This year's DV Expo East, held in July at the Jacob Javits Convention Center in New York, may have been short on big product announcements, but what it lacked in quantity it made up for in quality, or at least relevance to the DV community. Most relevant, arguably, to most of that community: Adobe unveiled its long-awaited Premiere Pro NLE, one of four products included in its new Video Collection suite.
The Video Collection includes the latest versions of Premiere Pro, After Effects, and Audition (formerly Syntrillium's Cool Edit Pro), as well as the new Encore DVD authoring software, which was launched at NAB but still not available for public consumption in July. "We realized that what people were looking for was a studio in a box," says David Trescot, senior director for Adobe's digital video products division. "With Video Collection, we can say ‘Here's a complete suite of DV applications.' Not everybody needs all of it, but just about everybody needs a little of it." The suite, which was expected to ship by press time, sells for $799 until September 30; after that, the price goes up to $999.
New features in Premiere include real-time editing, nestable timelines, advanced color correction, and keyframable effects parameters. It supports both HD and SD, as well as DV, DVD, CD, VCD, and SVCD formats. The standalone price is $699, with an upgrade from previous versions of Premiere costing $199. It's not, however, available for the Mac, marking a notable departure for a company whose video editing software has for years been identified closely with Apple.

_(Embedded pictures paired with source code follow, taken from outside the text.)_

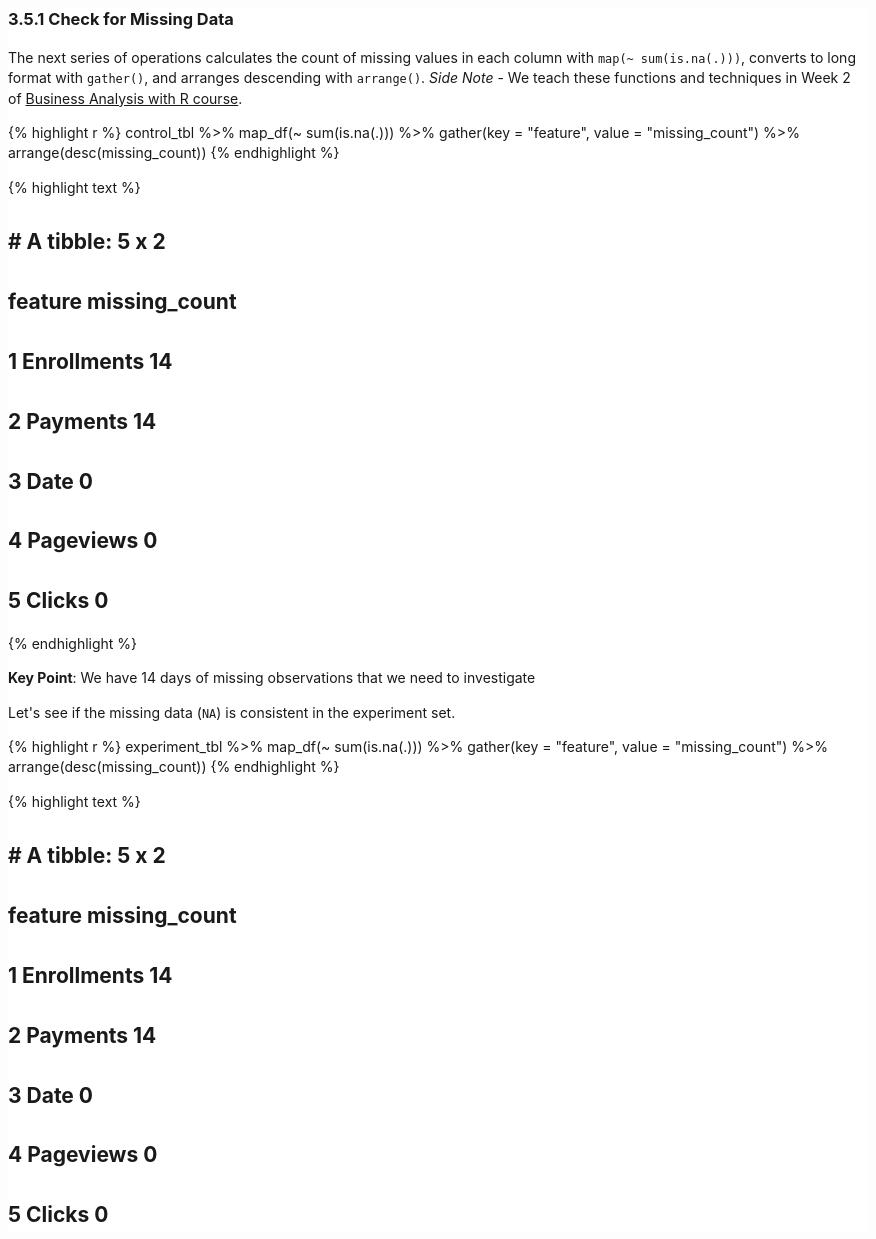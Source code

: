 ### 3.5.1 Check for Missing Data

The next series of operations calculates the count of missing values in each column with `map(~ sum(is.na(.)))`, converts to long format with `gather()`, and arranges descending with `arrange()`. _Side Note_ - We teach these functions and techniques in Week 2 of [Business Analysis with R course](https://university.business-science.io/p/ds4b-101-r-business-analysis-r/?coupon=ds4b15).


{% highlight r %}
control_tbl %>%
    map_df(~ sum(is.na(.))) %>%
    gather(key = "feature", value = "missing_count") %>%
    arrange(desc(missing_count))
{% endhighlight %}



{% highlight text %}
## # A tibble: 5 x 2
##   feature     missing_count
##   <chr>               <int>
## 1 Enrollments            14
## 2 Payments               14
## 3 Date                    0
## 4 Pageviews               0
## 5 Clicks                  0
{% endhighlight %}


__Key Point__: We have 14 days of missing observations that we need to investigate

Let's see if the missing data (`NA`) is consistent in the experiment set. 


{% highlight r %}
experiment_tbl %>% 
    map_df(~ sum(is.na(.))) %>%
    gather(key = "feature", value = "missing_count") %>%
    arrange(desc(missing_count))
{% endhighlight %}



{% highlight text %}
## # A tibble: 5 x 2
##   feature     missing_count
##   <chr>               <int>
## 1 Enrollments            14
## 2 Payments               14
## 3 Date                    0
## 4 Pageviews               0
## 5 Clicks                  0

"It was purely a business decision," Trescot says. "Since Premiere Pro is a 1.0, a brand new product, it didn't make sense to make the engineering investment to create a cross-platform product. With After Effects, we paid the cross-platform penalty five years ago. Apple now has three products that do video editing, so it just wasn't worth it to us to do that again."

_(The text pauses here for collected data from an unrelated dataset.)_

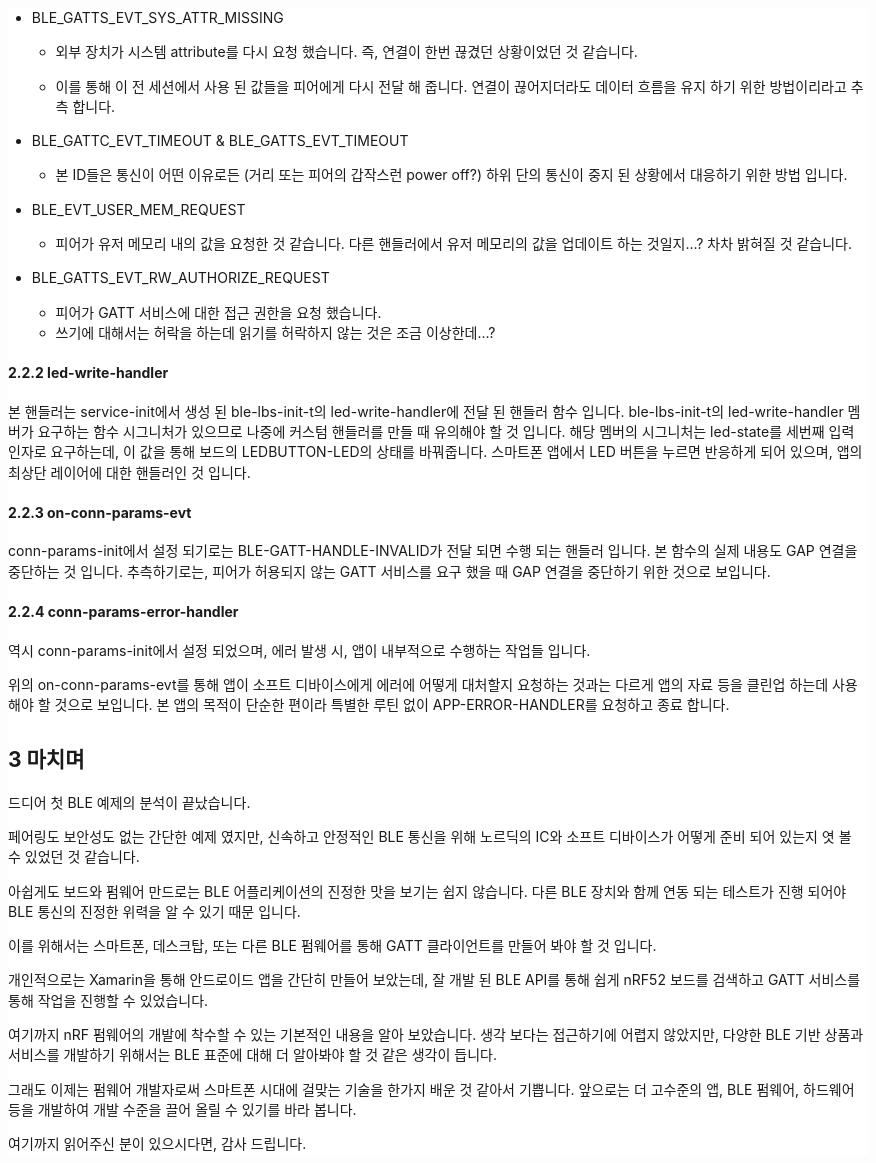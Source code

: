 * BLE\_GATTS\_EVT\_SYS\_ATTR\_MISSING

  * 외부 장치가 시스템 attribute를 다시 요청 했습니다. 즉, 연결이 한번 끊겼던 상황이었던 것 같습니다.

  * 이를 통해 이 전 세션에서 사용 된 값들을 피어에게 다시 전달 해 줍니다. 연결이 끊어지더라도 데이터 흐름을 유지 하기 위한 방법이리라고 추측 합니다.

* BLE\_GATTC\_EVT\_TIMEOUT & BLE\_GATTS\_EVT\_TIMEOUT

  * 본 ID들은 통신이 어떤 이유로든 \(거리 또는 피어의 갑작스런 power off?\) 하위 단의 통신이 중지 된 상황에서 대응하기 위한 방법 입니다. 

* BLE\_EVT\_USER\_MEM\_REQUEST

  * 피어가 유저 메모리 내의 값을 요청한 것 같습니다. 다른 핸들러에서 유저 메모리의 값을 업데이트 하는 것일지...? 차차 밝혀질 것 같습니다.

* BLE\_GATTS\_EVT\_RW\_AUTHORIZE\_REQUEST
  * 피어가 GATT 서비스에 대한 접근 권한을 요청 했습니다. 
  * 쓰기에 대해서는 허락을 하는데 읽기를 허락하지 않는 것은 조금 이상한데...?

#### 2.2.2 led-write-handler

본 핸들러는 service-init에서 생성 된 ble-lbs-init-t의 led-write-handler에 전달 된 핸들러 함수 입니다. ble-lbs-init-t의 led-write-handler 멤버가 요구하는 함수 시그니처가 있으므로 나중에 커스텀 핸들러를 만들 때 유의해야 할 것 입니다. 해당 멤버의 시그니처는 led-state를 세번째 입력 인자로 요구하는데, 이 값을 통해 보드의 LEDBUTTON-LED의 상태를 바꿔줍니다. 스마트폰 앱에서 LED 버튼을 누르면 반응하게 되어 있으며, 앱의 최상단 레이어에 대한 핸들러인 것 입니다.

#### 2.2.3 on-conn-params-evt

conn-params-init에서 설정 되기로는 BLE-GATT-HANDLE-INVALID가 전달 되면 수행 되는 핸들러 입니다. 본 함수의 실제 내용도 GAP 연결을 중단하는 것 입니다. 추측하기로는, 피어가 허용되지 않는 GATT 서비스를 요구 했을 때 GAP 연결을 중단하기 위한 것으로 보입니다.

#### 2.2.4 conn-params-error-handler

역시 conn-params-init에서 설정 되었으며, 에러 발생 시, 앱이 내부적으로 수행하는 작업들 입니다.

위의 on-conn-params-evt를 통해 앱이 소프트 디바이스에게 에러에 어떻게 대처할지 요청하는 것과는 다르게 앱의 자료 등을 클린업 하는데 사용해야 할 것으로 보입니다. 본 앱의 목적이 단순한 편이라 특별한 루틴 없이 APP-ERROR-HANDLER를 요청하고 종료 합니다.

## 3 마치며

드디어 첫 BLE 예제의 분석이 끝났습니다.

페어링도 보안성도 없는 간단한 예제 였지만, 신속하고 안정적인 BLE 통신을 위해 노르딕의 IC와 소프트 디바이스가 어떻게 준비 되어 있는지 엿 볼 수 있었던 것 같습니다.

아쉽게도 보드와 펌웨어 만드로는 BLE 어플리케이션의 진정한 맛을 보기는 쉽지 않습니다. 다른 BLE 장치와 함께 연동 되는 테스트가 진행 되어야 BLE 통신의 진정한 위력을 알 수 있기 때문 입니다.

이를 위해서는 스마트폰, 데스크탑, 또는 다른 BLE 펌웨어를 통해 GATT 클라이언트를 만들어 봐야 할 것 입니다.

개인적으로는 Xamarin을 통해 안드로이드 앱을 간단히 만들어 보았는데, 잘 개발 된 BLE API를 통해 쉽게 nRF52 보드를 검색하고 GATT 서비스를 통해 작업을 진행할 수 있었습니다.

여기까지 nRF 펌웨어의 개발에 착수할 수 있는 기본적인 내용을 알아 보았습니다. 생각 보다는 접근하기에 어렵지 않았지만, 다양한 BLE 기반 상품과 서비스를 개발하기 위해서는 BLE 표준에 대해 더 알아봐야 할 것 같은 생각이 듭니다.

그래도 이제는 펌웨어 개발자로써 스마트폰 시대에 걸맞는 기술을 한가지 배운 것 같아서 기쁩니다. 앞으로는 더 고수준의 앱, BLE 펌웨어, 하드웨어 등을 개발하여 개발 수준을 끌어 올릴 수 있기를 바라 봅니다.

여기까지 읽어주신 분이 있으시다면, 감사 드립니다.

After announcing Encore earlier this year, Encore will finally ship in early August. Based on Sonic's Authorscript DVD authoring engine and featuring a familiar Adobe-style interface, Encore's biggest attraction is that it integrates Photoshop directly into the software. Trescot says that Adobe decided to enter the DVD authoring arena as a matter of necessity: "Videotape is dead, and there's no Premiere customer who isn't doing DVD."
The Standard version of After Effects 6.0 that ships with the Video Collection includes 2D and 3D compositing, animation, and visual effects. The Professional version (available only as a separate purchase) includes additional visual effects as well as motion tracking and 3D channel effects. By itself, After Effects Standard sells for $699, while the Professional version is $999; both are available for Windows and Macintosh.
Adobe's Audition digital audio software rounds out the Video Collection. Acquired from Syntrillium, who pushed it to prominence as Cool Edit Pro, the tool offers sample-accurate editing, more than 45 digital signal processing tools and effects, and support for 24-bit/96kHz files for DVD sound production. The PC-only software sells for $299 on its own.
Manufacturers of turnkey NLE systems have been quick to embrace Adobe's new tools, and Canopus, Matrox and Cineform were already demonstrating plug-ins for Premiere Pro at DV Expo. "We think you'll see a broad range of users for Video Workshop, from DV to HD and everything in between," Trescot says.
Screenblast: No Helicopter Needed
Sony Screenblast had the other major announcement at DV Expo, new versions of its Screenblast Movie Studio and ACID software, both based on Sonic Foundry products acquired this summer. What sets these products apart from other video and audio editing software is a membership to the Screenblast Web site (, which features Hollywood-quality film clips (including some from Sony Pictures blockbusters like Charlie's Angels), ready-made templates and backgrounds, and audio selections.
"If you're putting together a DVD of your skiing trip and want to make it a little more fun, you could conceivably add footage of, say, a helicopter chase," says Andrew Schneider, senior vice president and general manager for Screenblast. "Unless you actually had enough money to bring in a helicopter, I suppose."
Schneider says that Sony decided to introduce the combination of software and content in 2001 when "we saw traction in the NLE consumer market." It brought its first retail software to market in October 2002; the new version of Movie Studio adds DVD authoring with Sonic Foundry's Vegas engine at its core, as well as Windows Media 9 and macromedia Flash SWF file support. The new ACID includes a free version of Sony SoundForge for editing and modifying loops or complete audio tracks.
Screenblast Movie Studio retails for $99.95, with ACID selling for $69.95, and each package includes a month's free membership to the Web site. The regular annual membership fee to Screenblast.com is $49.95, which includes access to all content as well as the ability to post a user gallery. Schneider says the gallery is designed both for consumers who want to share their projects with family and friends and for videographers who can use it to share projects in-progress with their clients. "It's the kind of thing that can save newly married couples a lot of trips to their videographer if they can see and approve what he's doing with their footage," he says.